• TASK DESCRIPTION:
Beginning at the top of the data below, restate every line word for word until the line containing "and \(M\) combines" has been included, and omit the pictures.

• TASK MATERIAL:
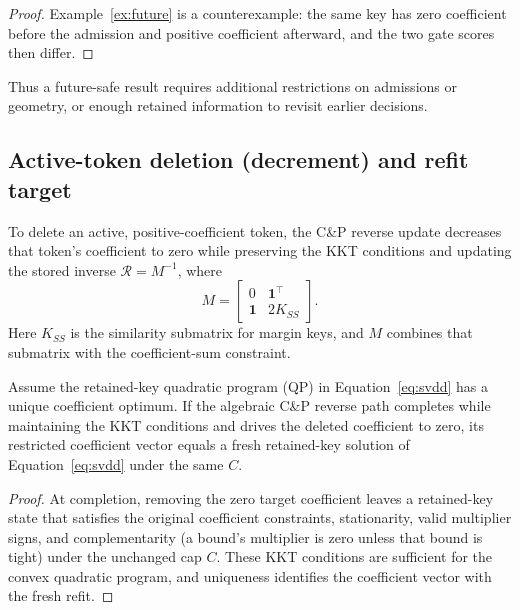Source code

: \begin{proof}
Example~\ref{ex:future} is a counterexample: the same key has zero coefficient
before the admission and positive coefficient afterward, and the two gate
scores then differ.
\end{proof}

Thus a future-safe result requires additional restrictions on admissions or
geometry, or enough retained information to revisit earlier decisions.

\subsection{Active-token deletion (decrement) and refit target}\label{sec:increment}

To delete an active, positive-coefficient token, the C\&P reverse update
decreases that token's coefficient to zero while preserving the KKT conditions
and updating the stored inverse \(\mathcal{R}=M^{-1}\), where
\begin{equation}
M=
\begin{bmatrix}
0 & \mathbf{1}^\top\\
\mathbf{1} & 2K_{SS}
\end{bmatrix}.
\end{equation}
Here \(K_{SS}\) is the similarity submatrix for margin keys, and \(M\) combines
that submatrix with the coefficient-sum constraint.

\begin{proposition}\label{prop:decrement}
Assume the retained-key quadratic program (QP) in
Equation~\ref{eq:svdd} has a unique coefficient optimum. If the algebraic C\&P
reverse path completes while maintaining the KKT conditions and drives the
deleted coefficient to zero, its restricted coefficient vector equals a fresh
retained-key solution of Equation~\ref{eq:svdd} under the same \(C\).
\end{proposition}

\begin{proof}
At completion, removing the zero target coefficient leaves a retained-key state
that satisfies the original coefficient constraints, stationarity, valid
multiplier signs, and complementarity (a bound's multiplier is zero unless that
bound is tight) under the unchanged cap \(C\). These KKT conditions are
sufficient for the convex quadratic program, and uniqueness identifies the
coefficient vector with the fresh refit.
\end{proof}

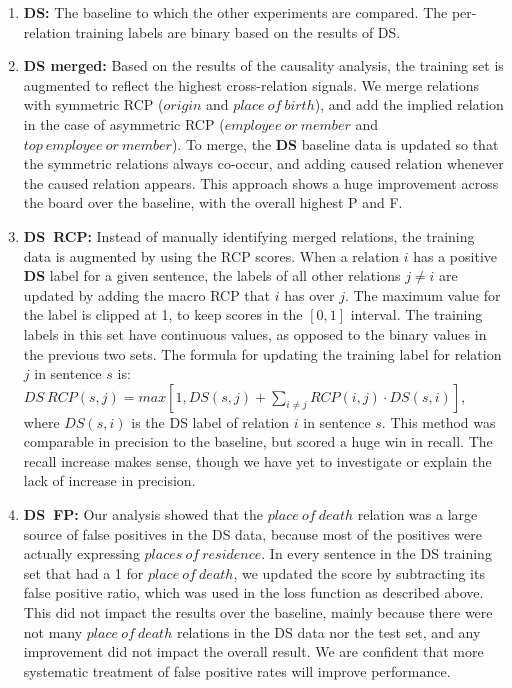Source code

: \begin{enumerate}

\item \textbf{DS:} The baseline to which the other experiments are compared. The per-relation training labels are binary based on the results of DS.

\item \textbf{DS merged:} Based on the results of the causality analysis, the training set is augmented to reflect the highest cross-relation signals.  We merge relations with symmetric RCP ($origin$ and $place\ of\ birth$), and add the implied relation in the case of asymmetric RCP ($employee\ or\ member$  and $top\ employee\ or\ member$). To merge, the \textbf{DS} baseline data is updated so that the symmetric relations always co-occur, and adding caused relation whenever the caused relation appears. This approach shows a huge improvement across the board over the baseline, with the overall highest P and F.

\item \textbf{DS\ RCP:} Instead of manually identifying merged relations, the training data is augmented by using the RCP scores. When a relation $i$ has a positive \textbf{DS} label for a given sentence, the labels of all other relations $j \neq i$ are updated by adding the macro RCP that $i$ has over $j$. The maximum value for the label is clipped at 1, to keep scores in the $[0,1]$ interval. The training labels in this set have continuous values, as opposed to the binary values in the previous two sets. The formula for updating the training label for relation $j$ in sentence $s$ is: $ DS\ RCP(s, j) = max[1, DS(s, j) + \sum_{i \neq j} RCP(i,j) \cdot DS(s,i) ],$ where $DS(s,i)$ is the DS label of relation $i$ in sentence $s$.  This method was comparable in precision to the baseline, but scored a huge win in recall.  The recall increase makes sense, though we have yet to investigate or explain the lack of increase in precision.

\item \textbf{DS\ FP:} Our analysis showed that the $place\ of\ death$ relation was a large source of false positives in the DS data, because most of the positives were actually expressing $places\ of\ residence$.  In every sentence in the DS training set that had a 1 for $place\ of\ death$, we updated the score by subtracting its false positive ratio, which was used in the loss function as described above.  This did not impact the results over the baseline, mainly because there were not many $place\ of\ death$ relations in the DS data nor the test set, and any improvement did not impact the overall result.  We are confident that more systematic treatment of false positive rates will improve performance.

\end{enumerate}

• EXPECTED ANSWER:
Source code

: \begin{proof}
Example~\ref{ex:future} is a counterexample: the same key has zero coefficient
before the admission and positive coefficient afterward, and the two gate
scores then differ.
\end{proof}

Thus a future-safe result requires additional restrictions on admissions or
geometry, or enough retained information to revisit earlier decisions.

\subsection{Active-token deletion (decrement) and refit target}\label{sec:increment}

To delete an active, positive-coefficient token, the C\&P reverse update
decreases that token's coefficient to zero while preserving the KKT conditions
and updating the stored inverse \(\mathcal{R}=M^{-1}\), where
\begin{equation}
M=
\begin{bmatrix}
0 & \mathbf{1}^\top\\
\mathbf{1} & 2K_{SS}
\end{bmatrix}.
\end{equation}
Here \(K_{SS}\) is the similarity submatrix for margin keys, and \(M\) combines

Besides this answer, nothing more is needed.